A difícil arte de escrever

Aproveitando a visita do professor – e escritor – Sergio Luiz Herkert ao JORNAL DO OESTE nada melhor que abordar sobre a difícil arte de escrever. Ele, assim como tantos outros bons autores toledanos integram a Academia de Letras de Toledo e, assim como em outras cidades da região, esforçam-se a fim de manter viva a chama pela boa e velha literatura. Mas como é difícil sair do tradicional numa região acostumada a dar pouco – ou quase nenhum – valor à sua cultura. Nem mesmo em Toledo, onde foi construída a primeira Casa da Cultura do interior do Paraná, a situação é das mais animadoras.

As dificuldades são gigantescas quando se pretende produzir um livro diferente. Desde custos altíssimos, passando pela falta de apoio, pelo desconhecimento completo da qualidade do material produzido na região, até mesmo ao desinteresse natural de quando o produto é caseiro. A velha máxima do “Santo de Casa” se aplica em toda sua plenitude num setor que sofre com o avanço da tecnologia e o desinteresse natural das novas gerações à arte da leitura.

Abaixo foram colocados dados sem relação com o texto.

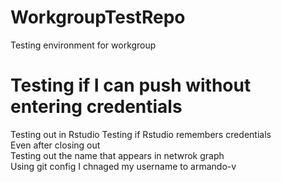 # WorkgroupTestRepo
Testing environment for workgroup
# Testing if I can push without entering credentials
Testing out in Rstudio
Testing if Rstudio remembers credentials<br/>
Even after closing out<br/>
Testing out the name that appears in netwrok graph</br>
Using git config I chnaged my username to armando-v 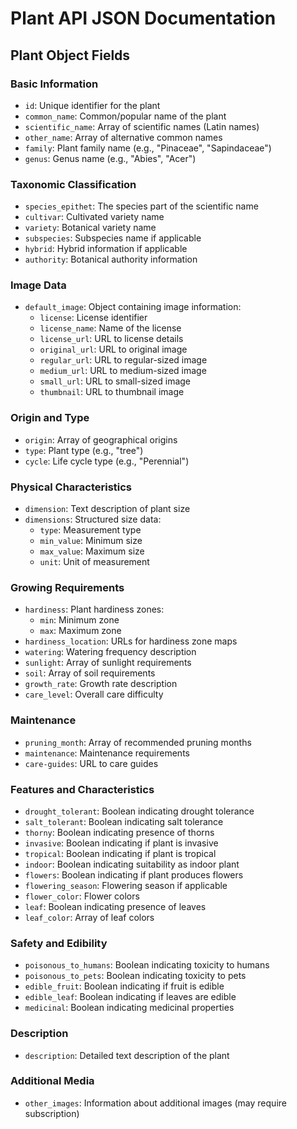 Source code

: # Plant API JSON Documentation

## Plant Object Fields

### Basic Information
- `id`: Unique identifier for the plant
- `common_name`: Common/popular name of the plant
- `scientific_name`: Array of scientific names (Latin names)
- `other_name`: Array of alternative common names
- `family`: Plant family name (e.g., "Pinaceae", "Sapindaceae")
- `genus`: Genus name (e.g., "Abies", "Acer")

### Taxonomic Classification
- `species_epithet`: The species part of the scientific name
- `cultivar`: Cultivated variety name
- `variety`: Botanical variety name
- `subspecies`: Subspecies name if applicable
- `hybrid`: Hybrid information if applicable
- `authority`: Botanical authority information

### Image Data
- `default_image`: Object containing image information:
  - `license`: License identifier
  - `license_name`: Name of the license
  - `license_url`: URL to license details
  - `original_url`: URL to original image
  - `regular_url`: URL to regular-sized image
  - `medium_url`: URL to medium-sized image
  - `small_url`: URL to small-sized image
  - `thumbnail`: URL to thumbnail image

### Origin and Type
- `origin`: Array of geographical origins
- `type`: Plant type (e.g., "tree")
- `cycle`: Life cycle type (e.g., "Perennial")

### Physical Characteristics
- `dimension`: Text description of plant size
- `dimensions`: Structured size data:
  - `type`: Measurement type
  - `min_value`: Minimum size
  - `max_value`: Maximum size
  - `unit`: Unit of measurement

### Growing Requirements
- `hardiness`: Plant hardiness zones:
  - `min`: Minimum zone
  - `max`: Maximum zone
- `hardiness_location`: URLs for hardiness zone maps
- `watering`: Watering frequency description
- `sunlight`: Array of sunlight requirements
- `soil`: Array of soil requirements
- `growth_rate`: Growth rate description
- `care_level`: Overall care difficulty

### Maintenance
- `pruning_month`: Array of recommended pruning months
- `maintenance`: Maintenance requirements
- `care-guides`: URL to care guides

### Features and Characteristics
- `drought_tolerant`: Boolean indicating drought tolerance
- `salt_tolerant`: Boolean indicating salt tolerance
- `thorny`: Boolean indicating presence of thorns
- `invasive`: Boolean indicating if plant is invasive
- `tropical`: Boolean indicating if plant is tropical
- `indoor`: Boolean indicating suitability as indoor plant
- `flowers`: Boolean indicating if plant produces flowers
- `flowering_season`: Flowering season if applicable
- `flower_color`: Flower colors
- `leaf`: Boolean indicating presence of leaves
- `leaf_color`: Array of leaf colors

### Safety and Edibility
- `poisonous_to_humans`: Boolean indicating toxicity to humans
- `poisonous_to_pets`: Boolean indicating toxicity to pets
- `edible_fruit`: Boolean indicating if fruit is edible
- `edible_leaf`: Boolean indicating if leaves are edible
- `medicinal`: Boolean indicating medicinal properties

### Description
- `description`: Detailed text description of the plant

### Additional Media
- `other_images`: Information about additional images (may require subscription)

Mesmo assim há homens e mulheres em Toledo que escrevem muito. E muito bem! Poesias, biografias, documentários, contos e até histórias infantis brotam desta terra vermelha e fértil não apenas para o agronegócio, mas também em sua cultura e sua literatura. Assim acontece também na música, onde vários talentos estão por aí sem receberem o devido valor e reconhecimento. E assim é na dança, que sobrevive de abnegados; no teatro minguado; nos shows cada vez mais raros. E nem por culpa da pandemia do novo coronavírus, pois esta é uma situação que há tempos perdura.

A difícil arte de escrever se soma à de dançar, cantar, atuar, pintar, etc, etc, etc…um verdadeiro cilindro que gira sobre si próprio, dificultando ainda mais o surgimento de novos talentos pela pura e simples falta de apoio, de incentivo. Há uma ou outra iniciativa para tentar quebrar essa roda negativa, entretanto, são tão raras que até estas parecem estarem se enfraquecendo ainda mais. Mas nada parece ser capaz de suplantar a vontade destes apaixonados pela leitura e escrita que, embora seja difícil, mantêm viva a paixão pelas letras.